後半の言葉は出てこなかったが、うなりだけは漏れたようで、ぱっと他のメンバーの視線が飛んでくる。
はっとそれに気づいて、乱暴にせき込んむと、企画書に目を落とした。
しかし、一向に文字が目に入ってこない。
こんなことは初めてだった。
カイトだって、仕事はキライじゃない。
それどころか、自分の読みが当たった時など、まるで万馬券を出したような、いい気持ちになる。
彼にとって仕事は、ギャンブルだったのだ。
労働――という自覚が出るのは、ネクタイを締めさせられる仕事だ。
その時だけは、本当に足や気分が重くなるのだが。
隣に座っているシュウが、彼を横目で見ているような気がしてしょうがなかった。
絶対、そっちを見ないようにする。
彼に、自分の心の辺や対角線の長さを測られてはたまらないからだ。
カイトは、ネクタイをまだぶらさげたままだった。
社内においては、社長のネクタイ嫌いは有名である。
締めているところを見た人間など、数えるほどかもしれない。
大体、対外的な業務以外であれば、すぐに開発室にこもるような社長なのだ。
あの電磁波の中が、一番落ちつく場所だった。
たとえ電磁波とやらで早死にしようが、絶対にそれだけはやめられないだろう。
新入社員の開発スタッフが、シャツにジーンズで開発室にフラリと入ってきたカイトを、部外者だと思って注意したことがある。
この会社の笑いぐさとなっている事件だった。
シュウとのコンビが絶妙のおかげか、会社の業績も開発環境も、今のところ文句ナシだ。
おまけに。
カイトは、あの、現スタッフのほとんどを狂わせたゲームを開発した男である。
あのゲームを作った男の会社に入りたい――そういう連中がほとんどだった。
すげぇ。
カイトへの評価は、品のない表現でいくと、それだ。
しかし、女子社員の評価は、また別である。
怒られるのがキライな彼女らにしてみれば、社長の仏頂面と、シュウのロボットぶりは、評判がよくなかった。

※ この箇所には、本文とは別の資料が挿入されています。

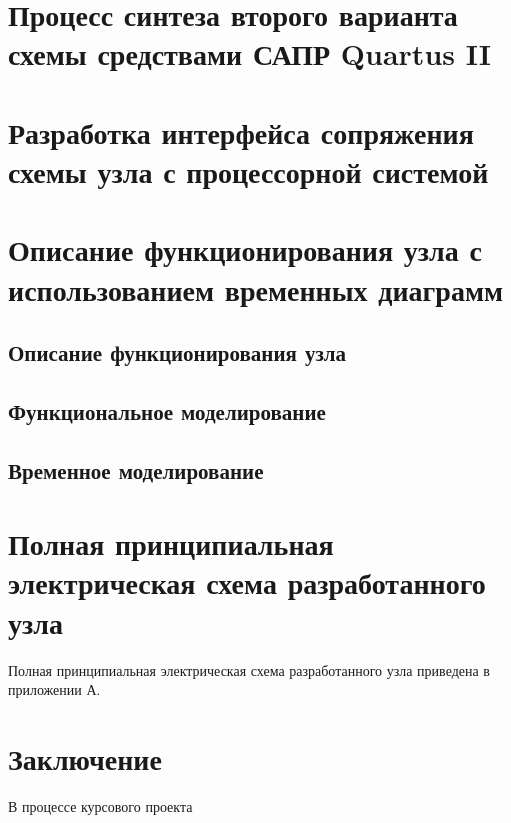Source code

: \documentclass[a4paper,14pt,russian]{article}
\begin{document}
\section{Процесс синтеза второго варианта схемы средствами САПР Quartus II}


\section{Разработка интерфейса сопряжения схемы узла с процессорной системой}
\label{sections:iface}


\section{Описание функционирования узла с использованием временных диаграмм}
\subsection{Описание функционирования узла}

\subsection{Функциональное моделирование} 

\subsection{Временное моделирование}


\section{Полная принципиальная электрическая схема разработанного узла}
Полная принципиальная электрическая схема разработанного узла приведена в приложении А.

\section*{Заключение}
В процессе курсового проекта

\renewcommand\refname{Список использованных источников}
\nocite{*}


\clearpage
\appendix
\end{document}
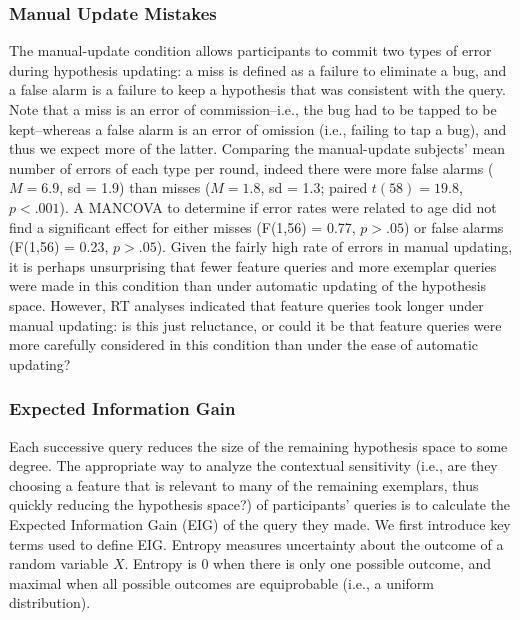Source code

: \documentclass[10pt,letterpaper]{article}
\begin{document}
\subsubsection{Manual Update Mistakes}

The manual-update condition allows participants to commit two types of error during hypothesis updating: a miss is defined as a failure to eliminate a bug, and a false alarm is a failure to keep a hypothesis that was consistent with the query. Note that a miss is an error of commission--i.e., the bug had to be tapped to be kept--whereas a false alarm is an error of omission (i.e., failing to tap a bug), and thus we expect more of the latter. Comparing the manual-update subjects' mean number of errors of each type per round, indeed there were more false alarms ($M=6.9$, sd = 1.9) than misses ($M=1.8$, sd = 1.3; paired $t(58) = 19.8$, $p<.001$). A MANCOVA to determine if error rates were related to age did not find a significant effect for either misses (F(1,56) = 0.77, $p>.05$) or false alarms (F(1,56) = 0.23, $p>.05$). Given the fairly high rate of errors in manual updating, it is perhaps unsurprising that fewer feature queries and more exemplar queries were made in this condition than under automatic updating of the hypothesis space. However, RT analyses indicated that feature queries took longer under manual updating: is this just reluctance, or could it be that feature queries were more carefully considered in this condition than under the ease of automatic updating? 

\subsubsection{Expected Information Gain}

Each successive query reduces the size of the remaining hypothesis space to some degree. The appropriate way to analyze the contextual sensitivity (i.e., are they choosing a feature that is relevant to many of the remaining exemplars, thus quickly reducing the hypothesis space?) of participants' queries is to calculate the Expected Information Gain (EIG) of the query they made. We first introduce key terms used to define EIG. Entropy measures uncertainty about the outcome of a random variable $X$. Entropy is 0 when there is only one possible outcome, and maximal when all possible outcomes are equiprobable (i.e., a uniform distribution).
\end{document}
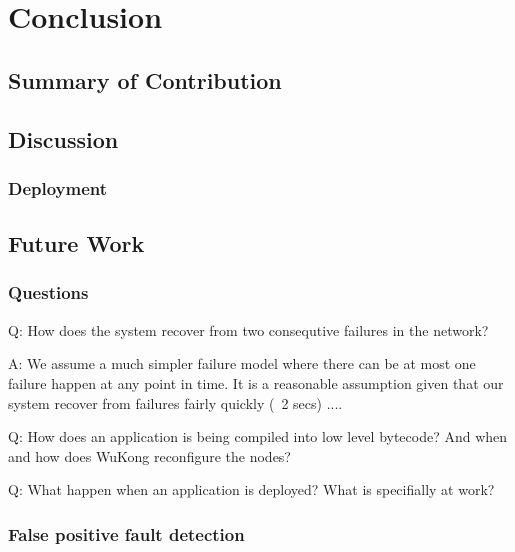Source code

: \cleardoublepage
\singlespacing
\chapter{Conclusion}
\label{c:conclusion}
\doublespacing\nointerlineskip

\section{Summary of Contribution}

\section{Discussion}

\subsection{Deployment}


\section{Future Work}


\subsection{Questions}

Q: How does the system recover from two consequtive failures in the network?

A: We assume a much simpler failure model where there can be at most one
failure happen at any point in time. It is a reasonable assumption given that
our system recover from failures fairly quickly (~2 secs) ....


Q: How does an application is being compiled into low level bytecode? And when
and how does WuKong reconfigure the nodes?


Q: What happen when an application is deployed? What is specifially at work?

\subsection{False positive fault detection}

彼らは二人で会社を起こし、社長と副社長の名前を欲しいままにし、おまけに――ここが、彼女らの一番のポイントらしい――二人は、一緒に住んでいるのである。
トドメは、どちらも独身な上に、彼女がいる風には、とてもじゃないが見えないこと。
結果。
よからぬ噂が立つ。
ゲイ。
世にも恐ろしい噂だった。
これが女子更衣室やトイレや、アフター5の居酒屋などで、ゴシップたらたらに語られているのである。
本人たちの耳に入ったら、とんでもないことだ。
そんなことも知らないカイトは、企画会議に身が入らないままだった。
クソッ。
理由は分かっていた。
あんな電話を自分が入れるハメになろうとは、思ってもみなかったからである。
あんな電話――
ハルコに入れた電話のせいだ。
彼女にちゃんと説明をしておかないと、それこそ冗談ヌキで警察沙汰にされてしまいかねなかった。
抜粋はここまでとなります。